Kurulduğu 1994 yılından bu yana hızla büyüyen Uluslararası Kentsel Form Semineri (ISUF) küresel düzeyde gelişirken aynı zamanda yukarıda anılan çeşitlenmeyi de bünyesinde barındırmış, bu süre içerisinde gerçekleşen hızlı büyüme, içsel dönüşümü de beraberinde getirmiştir.

Coğrafya, tarih, planlama ve mimarlık öncülüğündeki disipliner çeşitlilik ve alanlar arasındaki etkileşim sayesinde salt konusal (tematik) değil; yöntemsel çeşitliliği de ortaya çıkarmış ve beslemiştir. Zamanla niceliksel araştırma yaklaşımları, baskın niteliksel araştırma yöntemlerine seçenek oluşturmakta ya da sentez bakış açılarının oluşturulmasının önünü açmaktadır.

Özgün ortaya çıkış noktası geleneksel merkezlerin kent dokuları olan kentsel morfoloji, bir dönem sonra modern kent dokularını ve kent çeperlerini de araştırma gündemine katarak bağlamsal çeşitliliğini artırmış, bilgi altyapısını geniş bir alana taşımıştır. Hızla artan uluslararası katılımlarla batı-merkezli bir yazından, gelişmekte olan ülkeleri de bünyesine katan, sosyo-kültürel açıdan çoklu ve zengin bir bakış açısına doğru evrilen bir araştırma alanı ile karşı karşıyayız.

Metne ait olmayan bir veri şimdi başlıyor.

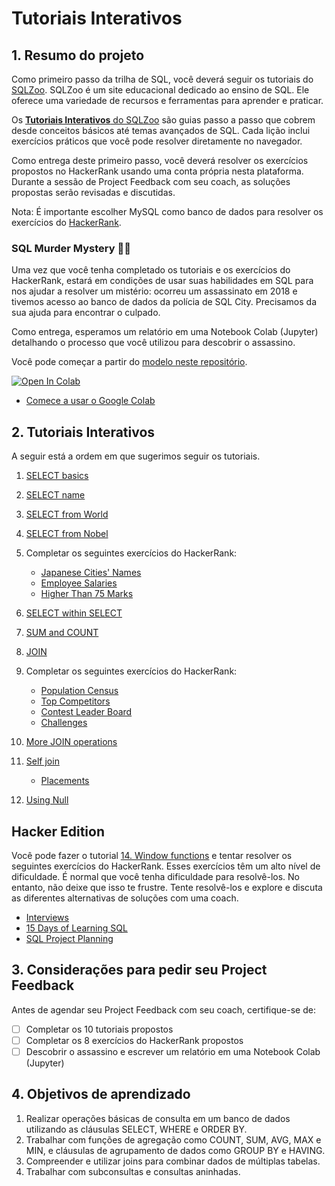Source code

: # Tutoriais Interativos

## 1. Resumo do projeto

Como primeiro passo da trilha de SQL, você deverá seguir os tutoriais do [SQLZoo](https://sqlzoo.net/). SQLZoo é um site educacional dedicado ao ensino de SQL. Ele oferece uma variedade de recursos e ferramentas para aprender e praticar.

Os [**Tutoriais Interativos** do SQLZoo](https://sqlzoo.net/wiki/SQL_Tutorial) são guias passo a passo que cobrem desde conceitos básicos até temas avançados de SQL. Cada lição inclui exercícios práticos que você pode resolver diretamente no navegador.

Como entrega deste primeiro passo, você deverá resolver os exercícios propostos no HackerRank usando uma conta própria nesta plataforma. Durante a sessão de Project Feedback com seu coach, as soluções propostas serão revisadas e discutidas.

Nota: É importante escolher MySQL como banco de dados para resolver os exercícios do [HackerRank](https://www.hackerrank.com/).

### SQL Murder Mystery 🕵️‍♀️

Uma vez que você tenha completado os tutoriais e os exercícios do HackerRank, estará em condições de usar suas habilidades em SQL para nos ajudar a resolver um mistério: ocorreu um assassinato em 2018 e tivemos acesso ao banco de dados da polícia de SQL City. Precisamos da sua ajuda para encontrar o culpado.

Como entrega, esperamos um relatório em uma Notebook Colab (Jupyter) detalhando o processo que você utilizou para descobrir o assassino.

Você pode começar a partir do [modelo neste repositório](https://colab.research.google.com/github/icarito/UPSK-SQL001-SQLZoo-murder/blob/sql-murder/Sql-Murder-Mystery/SQL_Murder_Mystery.pt.ipynb).

<a target="_blank" href="https://colab.research.google.com/github/icarito/UPSK-SQL001-SQLZoo-murder/blob/sql-murder/Sql-Murder-Mystery/SQL_Murder_Mystery.pt.ipynb">
  <img src="https://colab.research.google.com/assets/colab-badge.svg" alt="Open In Colab"/>
</a>

* [Comece a usar o Google Colab](https://www.youtube.com/watch?v=inN8seMm7UI)

## 2. Tutoriais Interativos

A seguir está a ordem em que sugerimos seguir os tutoriais.

1. [SELECT basics](https://sqlzoo.net/wiki/SELECT_basics)
2. [SELECT name](https://sqlzoo.net/wiki/SELECT_names)
3. [SELECT from World](https://sqlzoo.net/wiki/SELECT_from_WORLD_Tutorial)
4. [SELECT from Nobel](https://sqlzoo.net/wiki/SELECT_from_Nobel_Tutorial)

5. Completar os seguintes exercícios do HackerRank:

    * [Japanese Cities' Names](https://www.hackerrank.com/challenges/japanese-cities-name/problem?isFullScreen=true)
    * [Employee Salaries](https://www.hackerrank.com/challenges/salary-of-employees/problem?isFullScreen=true)
    * [Higher Than 75 Marks](https://www.hackerrank.com/challenges/more-than-75-marks/problem?isFullScreen=true)

6. [SELECT within SELECT](https://sqlzoo.net/wiki/SELECT_within_SELECT_Tutorial)
7. [SUM and COUNT](https://sqlzoo.net/wiki/SUM_and_COUNT)
8. [JOIN](https://sqlzoo.net/wiki/The_JOIN_operation)

10. Completar os seguintes exercícios do HackerRank:

    * [Population Census](https://www.hackerrank.com/challenges/asian-population/problem?isFullScreen=true)
    * [Top Competitors](https://www.hackerrank.com/challenges/full-score/problem?isFullScreen=true)
    * [Contest Leader Board](https://www.hackerrank.com/challenges/contest-leaderboard/problem?isFullScreen=true)
    * [Challenges](https://www.hackerrank.com/challenges/challenges/problem?isFullScreen=true)

11. [More JOIN operations](https://sqlzoo.net/wiki/More_JOIN_operations)
12. [Self join](https://sqlzoo.net/wiki/Self_join)

    * [Placements](https://www.hackerrank.com/challenges/placements/problem?isFullScreen=true)

13. [Using Null](https://sqlzoo.net/wiki/Using_Null)

## Hacker Edition

Você pode fazer o tutorial [14. Window functions](https://sqlzoo.net/wiki/Window_functions) e tentar
resolver os seguintes exercícios do HackerRank. Esses exercícios têm um alto nível de dificuldade.
É normal que você tenha dificuldade para resolvê-los. No entanto, não deixe que isso te frustre. Tente resolvê-los e
explore e discuta as diferentes alternativas de soluções com uma coach.

 * [Interviews](https://www.hackerrank.com/challenges/interviews/problem?isFullScreen=true)
 * [15 Days of Learning SQL](https://www.hackerrank.com/challenges/15-days-of-learning-sql/problem?isFullScreen=true)
 * [SQL Project Planning](https://www.hackerrank.com/challenges/sql-projects/problem?isFullScreen=true)

## 3. Considerações para pedir seu Project Feedback

Antes de agendar seu Project Feedback com seu coach, certifique-se de:

- [ ] Completar os 10 tutoriais propostos
- [ ] Completar os 8 exercícios do HackerRank propostos
- [ ] Descobrir o assassino e escrever um relatório em uma Notebook Colab (Jupyter)

## 4. Objetivos de aprendizado

1. Realizar operações básicas de consulta em um banco de dados utilizando as cláusulas SELECT, WHERE e ORDER BY.
2. Trabalhar com funções de agregação como COUNT, SUM, AVG, MAX e MIN, e cláusulas de agrupamento de dados como GROUP BY e HAVING.
3. Compreender e utilizar joins para combinar dados de múltiplas tabelas.
4. Trabalhar com subconsultas e consultas aninhadas.
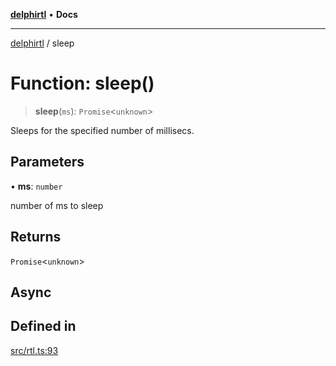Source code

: [**delphirtl**](../README.md) • **Docs**

***

[delphirtl](../globals.md) / sleep

# Function: sleep()

> **sleep**(`ms`): `Promise`\<`unknown`\>

Sleeps for the specified number of millisecs.

## Parameters

• **ms**: `number`

number of ms to sleep

## Returns

`Promise`\<`unknown`\>

## Async

## Defined in

[src/rtl.ts:93](https://github.com/chuacw/delphirtl/blob/fec3f5d663dd7c36654525a8693564dece7e3b0d/src/rtl.ts#L93)
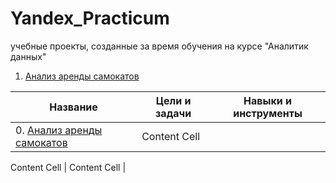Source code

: # Yandex_Practicum
учебные проекты, созданные за время обучения на курсе "Аналитик данных"

1. [Анализ аренды самокатов](https://github.com/Nebaddonn/Yandex_Practicum/tree/main/%D0%90%D0%BD%D0%B0%D0%BB%D0%B8%D0%B7%20%D0%B0%D1%80%D0%B5%D0%BD%D0%B4%D1%8B%20%D1%81%D0%B0%D0%BC%D0%BE%D0%BA%D0%B0%D1%82%D0%BE%D0%B2)


Название      | Цели и задачи | Навыки и инструменты
------------- | ------------- | --------------------
0. [Анализ аренды самокатов](https://github.com/Nebaddonn/Yandex_Practicum/tree/main/%D0%90%D0%BD%D0%B0%D0%BB%D0%B8%D0%B7%20%D0%B0%D1%80%D0%B5%D0%BD%D0%B4%D1%8B%20%D1%81%D0%B0%D0%BC%D0%BE%D0%BA%D0%B0%D1%82%D0%BE%D0%B2)  | Content Cell  |


Content Cell  | Content Cell  |
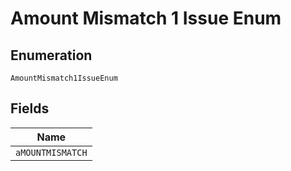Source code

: 
# Amount Mismatch 1 Issue Enum

## Enumeration

`AmountMismatch1IssueEnum`

## Fields

| Name |
|  --- |
| `aMOUNTMISMATCH` |

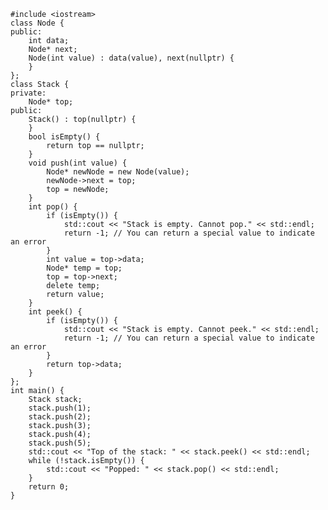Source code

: 	#include <iostream>
    class Node {
    public:
        int data;
        Node* next;
        Node(int value) : data(value), next(nullptr) {
        }
    };
    class Stack {
    private:
        Node* top;
    public:
        Stack() : top(nullptr) {
        }
        bool isEmpty() {
            return top == nullptr;
        }
        void push(int value) {
            Node* newNode = new Node(value);
            newNode->next = top;
            top = newNode;
        }
        int pop() {
            if (isEmpty()) {
                std::cout << "Stack is empty. Cannot pop." << std::endl;
                return -1; // You can return a special value to indicate an error
            }
            int value = top->data;
            Node* temp = top;
            top = top->next;
            delete temp;
            return value;
        }
        int peek() {
            if (isEmpty()) {
                std::cout << "Stack is empty. Cannot peek." << std::endl;
                return -1; // You can return a special value to indicate an error
            }
            return top->data;
        }
    };
    int main() {
        Stack stack;
        stack.push(1);
        stack.push(2);
        stack.push(3);
        stack.push(4);
        stack.push(5);
        std::cout << "Top of the stack: " << stack.peek() << std::endl;
        while (!stack.isEmpty()) {
            std::cout << "Popped: " << stack.pop() << std::endl;
        }
        return 0;
    }
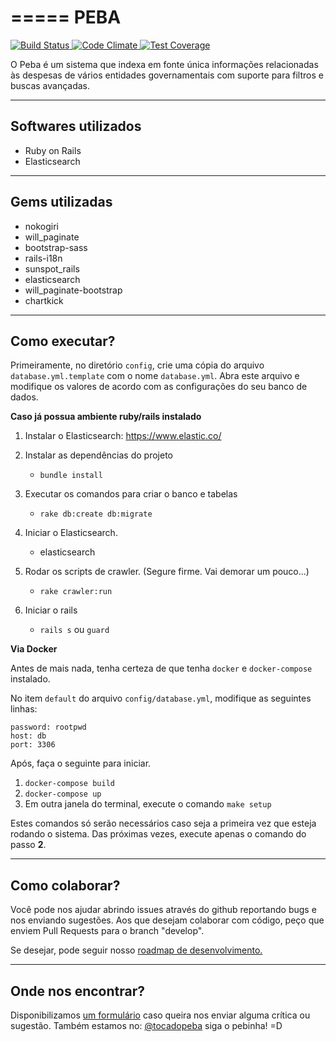 =====
PEBA
=====

<a href="https://travis-ci.org/teresinahc/peba" target="_blank">
	<img src="https://travis-ci.org/teresinahc/peba.svg?branch=master" alt="Build Status">
</a>
<a href="https://codeclimate.com/github/teresinahc/peba" target="_blank">
	<img src="https://codeclimate.com/github/teresinahc/peba/badges/gpa.svg" alt="Code Climate">
</a>
<a href="https://codeclimate.com/github/teresinahc/peba" target="_blank">
	<img src="https://codeclimate.com/github/teresinahc/peba/badges/coverage.svg" alt="Test Coverage">
</a>

O Peba é um sistema que indexa em fonte única informações relacionadas às despesas de vários entidades governamentais com suporte para filtros e buscas avançadas.

---
Softwares utilizados
---

* Ruby on Rails
* Elasticsearch

---
Gems utilizadas
---

* nokogiri
* will_paginate
* bootstrap-sass
* rails-i18n
* sunspot_rails
* elasticsearch
* will_paginate-bootstrap
* chartkick

---
Como executar?
---

Primeiramente, no diretório `config`, crie uma cópia do arquivo `database.yml.template` com o nome `database.yml`. Abra este arquivo e modifique os valores de acordo com as configurações do seu banco de dados.

**Caso já possua ambiente ruby/rails instalado**

1. Instalar o Elasticsearch: https://www.elastic.co/

2. Instalar as dependências do projeto
    * `bundle install`

3. Executar os comandos para criar o banco e tabelas
    * `rake db:create db:migrate`

4. Iniciar o Elasticsearch.
    * elasticsearch

5. Rodar os scripts de crawler. (Segure firme. Vai demorar um pouco...)
    * `rake crawler:run`

6. Iniciar o rails
    * `rails s` ou `guard`


**Via Docker**

Antes de mais nada, tenha certeza de que tenha `docker` e `docker-compose` instalado.

No item `default` do arquivo `config/database.yml`, modifique as seguintes linhas:

    password: rootpwd
    host: db
    port: 3306


Após, faça o seguinte para iniciar.

1. `docker-compose build`
2. `docker-compose up`
3. Em outra janela do terminal, execute o comando `make setup`

Estes comandos só serão necessários caso seja a primeira vez que esteja rodando o sistema. Das próximas vezes, execute apenas o comando do passo **2**.


---
Como colaborar?
---
Você pode nos ajudar abrindo issues através do github reportando bugs e nos enviando sugestões. Aos que desejam colaborar com código, peço que enviem Pull Requests para o branch "develop".

Se desejar, pode seguir nosso <a href="https://trello.com/b/M1ldqi2V/peba" target="_blank">roadmap de desenvolvimento.</a>

---
Onde nos encontrar?
---
Disponibilizamos <a href="http://teresinahc.org/peba-feedback" target="_blank">um formulário</a> caso queira nos enviar alguma crítica ou sugestão.
Também estamos no: <a href="https://twitter.com/tocadopeba" target="_blank">@tocadopeba</a> siga o pebinha! =D
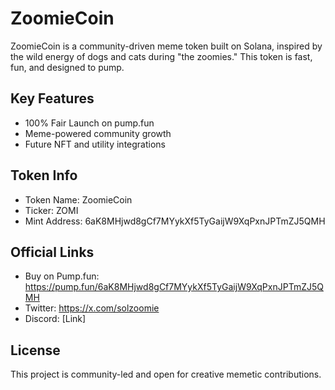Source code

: 
# ZoomieCoin

ZoomieCoin is a community-driven meme token built on Solana, inspired by the wild energy of dogs and cats during "the zoomies." This token is fast, fun, and designed to pump.

## Key Features
- 100% Fair Launch on pump.fun
- Meme-powered community growth
- Future NFT and utility integrations

## Token Info
- Token Name: ZoomieCoin
- Ticker: ZOMI
- Mint Address: 6aK8MHjwd8gCf7MYykXf5TyGaijW9XqPxnJPTmZJ5QMH

## Official Links
- Buy on Pump.fun: https://pump.fun/6aK8MHjwd8gCf7MYykXf5TyGaijW9XqPxnJPTmZJ5QMH
- Twitter: https://x.com/solzoomie
- Discord: [Link]

## License
This project is community-led and open for creative memetic contributions.
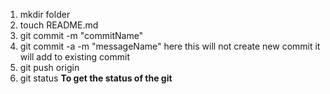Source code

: 1. mkdir folder
2. touch README.md
3. git commit -m "commitName"
4. git commit -a -m "messageName" here this will not create new commit it will add to existing commit
5. git push origin
6. git status __To get the status of the git__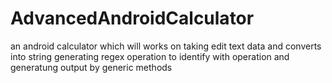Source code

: # AdvancedAndroidCalculator
an android calculator
which will works on taking edit text data and converts into string
generating regex operation to identify with operation and generatung output by generic methods 
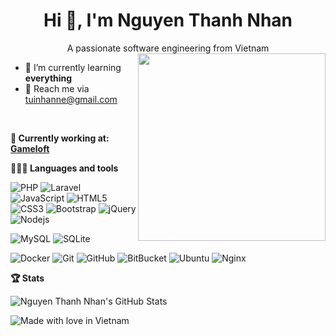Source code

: <div align="center">
<h1>Hi 👋, I'm Nguyen Thanh Nhan</h1>
A passionate software engineering from Vietnam
</div>
<img align="right" src="https://raw.githubusercontent.com/rajput2107/rajput2107/master/Assets/Developer.gif" width="300" />

- 🌱 I’m currently learning **everything**
- 💬 Reach me via tuinhanne@gmail.com
<br />

**💼 Currently working at:** <a href="https://gameloft.com/" target="_blank"><b>Gameloft</b></a>

**👨🏻‍💻 Languages and tools**

![PHP](https://img.shields.io/badge/-PHP-blueviolet?style=flat&logo=Php) 
![Laravel](https://img.shields.io/badge/-Laravel-black?style=flat&logo=Laravel)
![JavaScript](https://img.shields.io/badge/-JavaScript-goldenrod?style=flat&logo=javascript) 
![HTML5](https://img.shields.io/badge/-HTML5-E34F26?style=flat&logo=html5&logoColor=white) 
![CSS3](https://img.shields.io/badge/-CSS3-1572B6?style=flat&logo=css3) 
![Bootstrap](https://img.shields.io/badge/-Bootstrap-563D7C?style=flat&logo=bootstrap) 
![jQuery](https://img.shields.io/badge/-jQuery-222222?style=flat&logo=jQuery&logoColor=0769AD)
![Nodejs](https://img.shields.io/badge/-Nodejs-black?style=flat&logo=Node.js)<br />

![MySQL](https://img.shields.io/badge/-MySQL-black?style=flat&logo=mysql) 
![SQLite](https://img.shields.io/badge/-SQLite-blue?style=flat&logo=sqlite)<br />

![Docker](https://img.shields.io/badge/-Docker-black?style=flat-square&logo=docker) 
![Git](https://img.shields.io/badge/-Git-black?style=flat&logo=git)
![GitHub](https://img.shields.io/badge/-GitHub-181717?style=flat&logo=github)
![BitBucket](https://img.shields.io/badge/-BitBucket-darkblue?style=flat-square&logo=bitbucket)
![Ubuntu](https://img.shields.io/badge/-Ubuntu-black?style=flat&logo=Ubuntu)
![Nginx](https://img.shields.io/badge/-Nginx-green?style=flat&logo=Nginx)

**🏆 Stats**

![Nguyen Thanh Nhan's GitHub Stats](https://github-readme-stats.vercel.app/api?username=tuinhanne&hide=["stars"]&show_icons=true)

![Made with love in Vietnam](https://madewithlove.now.sh/vn?heart=true)
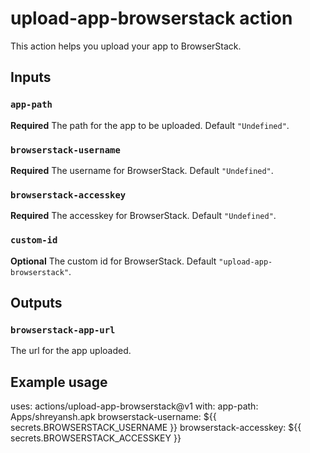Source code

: # upload-app-browserstack action

This action helps you upload your app to BrowserStack.

## Inputs

### `app-path`

**Required** The path for the app to be uploaded. Default `"Undefined"`.

### `browserstack-username`

**Required** The username for BrowserStack. Default `"Undefined"`.

### `browserstack-accesskey`

**Required** The accesskey for BrowserStack. Default `"Undefined"`.

### `custom-id`

**Optional** The custom id for BrowserStack. Default `"upload-app-browserstack"`.

## Outputs

### `browserstack-app-url`

The url for the app uploaded.

## Example usage

uses: actions/upload-app-browserstack@v1
with:
  app-path: Apps/shreyansh.apk
  browserstack-username: ${{ secrets.BROWSERSTACK_USERNAME }}
  browserstack-accesskey: ${{ secrets.BROWSERSTACK_ACCESSKEY }}


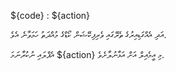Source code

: ${code} : ${action}

އަދި އެއްގަޑިއިރުގެ ތެރޭގައި ވެރިފިކޭޝަން ކޯޑްގެ މުއްދަތު ހަމަވާނެ އެވެ.

އެޕްލައި ނުކުރާނަމަ ${action} މި އީމެއިލް އަށް އަޅާނުލާށެވެ.
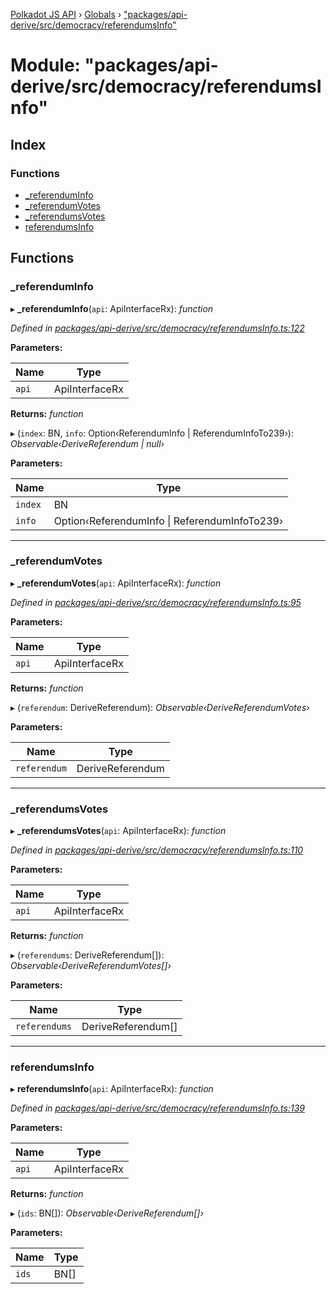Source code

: [Polkadot JS API](../README.md) › [Globals](../globals.md) › ["packages/api-derive/src/democracy/referendumsInfo"](_packages_api_derive_src_democracy_referendumsinfo_.md)

# Module: "packages/api-derive/src/democracy/referendumsInfo"

## Index

### Functions

* [_referendumInfo](_packages_api_derive_src_democracy_referendumsinfo_.md#_referenduminfo)
* [_referendumVotes](_packages_api_derive_src_democracy_referendumsinfo_.md#_referendumvotes)
* [_referendumsVotes](_packages_api_derive_src_democracy_referendumsinfo_.md#_referendumsvotes)
* [referendumsInfo](_packages_api_derive_src_democracy_referendumsinfo_.md#referendumsinfo)

## Functions

###  _referendumInfo

▸ **_referendumInfo**(`api`: ApiInterfaceRx): *function*

*Defined in [packages/api-derive/src/democracy/referendumsInfo.ts:122](https://github.com/polkadot-js/api/blob/e1cb62d2d/packages/api-derive/src/democracy/referendumsInfo.ts#L122)*

**Parameters:**

Name | Type |
------ | ------ |
`api` | ApiInterfaceRx |

**Returns:** *function*

▸ (`index`: BN, `info`: Option‹ReferendumInfo | ReferendumInfoTo239›): *Observable‹DeriveReferendum | null›*

**Parameters:**

Name | Type |
------ | ------ |
`index` | BN |
`info` | Option‹ReferendumInfo &#124; ReferendumInfoTo239› |

___

###  _referendumVotes

▸ **_referendumVotes**(`api`: ApiInterfaceRx): *function*

*Defined in [packages/api-derive/src/democracy/referendumsInfo.ts:95](https://github.com/polkadot-js/api/blob/e1cb62d2d/packages/api-derive/src/democracy/referendumsInfo.ts#L95)*

**Parameters:**

Name | Type |
------ | ------ |
`api` | ApiInterfaceRx |

**Returns:** *function*

▸ (`referendum`: DeriveReferendum): *Observable‹DeriveReferendumVotes›*

**Parameters:**

Name | Type |
------ | ------ |
`referendum` | DeriveReferendum |

___

###  _referendumsVotes

▸ **_referendumsVotes**(`api`: ApiInterfaceRx): *function*

*Defined in [packages/api-derive/src/democracy/referendumsInfo.ts:110](https://github.com/polkadot-js/api/blob/e1cb62d2d/packages/api-derive/src/democracy/referendumsInfo.ts#L110)*

**Parameters:**

Name | Type |
------ | ------ |
`api` | ApiInterfaceRx |

**Returns:** *function*

▸ (`referendums`: DeriveReferendum[]): *Observable‹DeriveReferendumVotes[]›*

**Parameters:**

Name | Type |
------ | ------ |
`referendums` | DeriveReferendum[] |

___

###  referendumsInfo

▸ **referendumsInfo**(`api`: ApiInterfaceRx): *function*

*Defined in [packages/api-derive/src/democracy/referendumsInfo.ts:139](https://github.com/polkadot-js/api/blob/e1cb62d2d/packages/api-derive/src/democracy/referendumsInfo.ts#L139)*

**Parameters:**

Name | Type |
------ | ------ |
`api` | ApiInterfaceRx |

**Returns:** *function*

▸ (`ids`: BN[]): *Observable‹DeriveReferendum[]›*

**Parameters:**

Name | Type |
------ | ------ |
`ids` | BN[] |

Coğrafi Bilgi Sistemleri’ne (CBS) ek olarak, hesaplamalı tasarım yöntemlerindeki gelişme, morfolojiyi çözümleyici (analitik) bir disiplin olmanın ötesinde üretken (generative) bir araştırma alanı haline getirmektedir. Bu durum, morfolojinin bilgi alanını, gerçek kentsel biçim ve yapılardan, kurgusal geometrinin kural temeli, soyut ve algoritmik dünyasına açmakta; mekansal araştırmanın geleceğe dair yorum gücünü artırmaktadır.

Söz konusu eğilimler ışığında, Türkiye Kentsel Morfoloji Araştırma Ağı, ISUF’un kuruluşundan 25 yıl sonra kentsel morfoloji alanına yönelik genel bir değerlendirmeyi epistemolojik, yöntemsel, tematik ve disipliner açıdan ortaya koymayı amaçlamaktadır.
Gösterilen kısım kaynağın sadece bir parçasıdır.